You spend enough time with people and you realize that it’s always tempting to reduce them to cultural stereotypes; the proverbial clown car so to speak.  It would have been depressing if it weren’t so much fun.

So yes, I spend happy hours after work with this rather colorful group – a group I’ve grown particularly fond of over the past few months; the Indian couple who after 3 years of marriage still seem to be all over each other, the proselytizing right wing American who cannot stop blathering about the USPs of being ‘born again’, the pretty Chinese girl who for some strange reason finds it imperative that she photograph every waking moment of her life, the computer whiz who downs more energy drinks than anyone else I know and the jolly chain smoking (militant) atheist who would have made a brilliant Santa Claus if he weren’t, well, such an avowed atheist. (Note how I consider myself above all generalizations.)

A couple of nights back, during one of our inebriated sessions, religion comes up.

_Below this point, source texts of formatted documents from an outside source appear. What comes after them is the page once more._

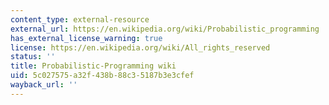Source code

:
 ```yaml
---
content_type: external-resource
external_url: https://en.wikipedia.org/wiki/Probabilistic_programming
has_external_license_warning: true
license: https://en.wikipedia.org/wiki/All_rights_reserved
status: ''
title: Probabilistic-Programming wiki
uid: 5c027575-a32f-438b-88c3-5187b3e3cfef
wayback_url: ''
---
```

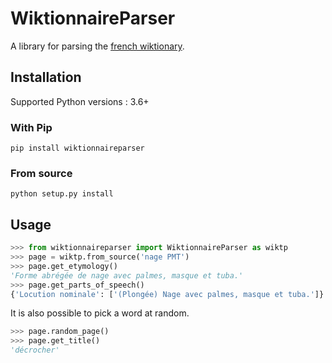 # WiktionnaireParser

A library for parsing the [french wiktionary](https://fr.wiktionary.org).


## Installation

Supported Python versions : 3.6+

### With Pip

`pip install wiktionnaireparser`

### From source

`python setup.py install`


## Usage

```python
>>> from wiktionnaireparser import WiktionnaireParser as wiktp
>>> page = wiktp.from_source('nage PMT')
>>> page.get_etymology()
'Forme abrégée de nage avec palmes, masque et tuba.'
>>> page.get_parts_of_speech()
{'Locution nominale': ['(Plongée) Nage avec palmes, masque et tuba.']}
```

It is also possible to pick a word at random.

```python
>>> page.random_page()
>>> page.get_title()
'décrocher'
```
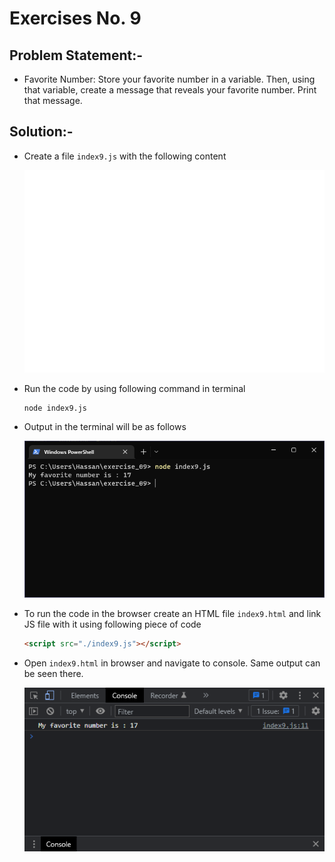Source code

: # Exercises No. 9

## Problem Statement:-

- Favorite Number:
  Store your favorite number in a variable.
  Then, using that variable,
  create a message that reveals your favorite number.
  Print that message.

## Solution:-

- Create a file `index9.js` with the following content

  ![Exercise 09 JS Code](../snaps/q9p1.svg)

- Run the code by using following command in terminal

  ```
  node index9.js
  ```

- Output in the terminal will be as follows

  ![Exercise 09 Terminal Output](../snaps/q9p2.PNG)

- To run the code in the browser create an HTML file `index9.html` and link JS file with it using following piece of code

  ```html
  <script src="./index9.js"></script>
  ```

- Open `index9.html` in browser and navigate to console. Same output can be seen there.

  ![Exercise 09 Console Output](../snaps/q9p3.PNG)
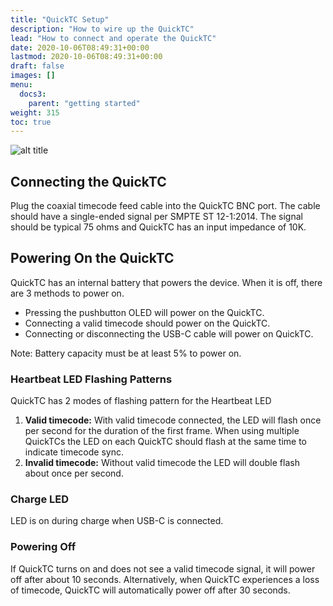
```yaml
---
title: "QuickTC Setup"
description: "How to wire up the QuickTC"
lead: "How to connect and operate the QuickTC"
date: 2020-10-06T08:49:31+00:00
lastmod: 2020-10-06T08:49:31+00:00
draft: false
images: []
menu:
  docs3:
    parent: "getting started"
weight: 315
toc: true
---
```


<img src="/images/qtc/quicktcinfo.png" title="QuickTC Info" alt="alt title"/>

## Connecting the QuickTC

Plug the coaxial timecode feed cable into the QuickTC BNC port. The cable should have a single-ended signal per SMPTE ST 12-1:2014. The signal should be typical 75 ohms and QuickTC has an input impedance of 10K.

## Powering On the QuickTC

QuickTC has an internal battery that powers the device. When it is off, there are 3 methods to power on.

- Pressing the pushbutton OLED will power on the QuickTC.
- Connecting a valid timecode should power on the QuickTC.
- Connecting or disconnecting the USB-C cable will power on QuickTC.

Note: Battery capacity must be at least 5% to power on.

### Heartbeat LED Flashing Patterns

QuickTC has 2 modes of flashing pattern for the Heartbeat LED

1. **Valid timecode:** With valid timecode connected, the LED will flash once per second for the duration of the first frame. When using multiple QuickTCs the LED on each QuickTC should flash at the same time to indicate timecode sync.
2. **Invalid timecode:** Without valid timecode the LED will double flash about once per second.

### Charge LED

LED is on during charge when USB-C is connected.

### Powering Off

If QuickTC turns on and does not see a valid timecode signal, it will power off after about 10 seconds. Alternatively, when QuickTC experiences a loss of timecode, QuickTC will automatically power off after 30 seconds.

Pretty Chinese girl starts raving about how Buddhism is the one religion/philosophy that in the last 2500 years hasn’t instigated a single conflict. Not to be outdone, Santa Claus reiterates how secularists have done more good for humanity than followers of all religions combined. Mr Yankee, piss drunk and understandably offended starts mouthing verses from the bible much to the consternation of Young Married Couple.

Things take a turn for the worse when insults are exchanged between Santa Claus and Mr Yankee (“Let’s see you turn the other cheek when I…”). Emotions flare and I try my best to break the tension with lame attempts at humor. For a moment they seem to work and Yankee calms down visibly.

“You bastards can say whatever you want but Jesus saves.”

An awkward pause follows and then Computer Whiz, “Well then he should bloody well invest in real estate, shouldn’t he?”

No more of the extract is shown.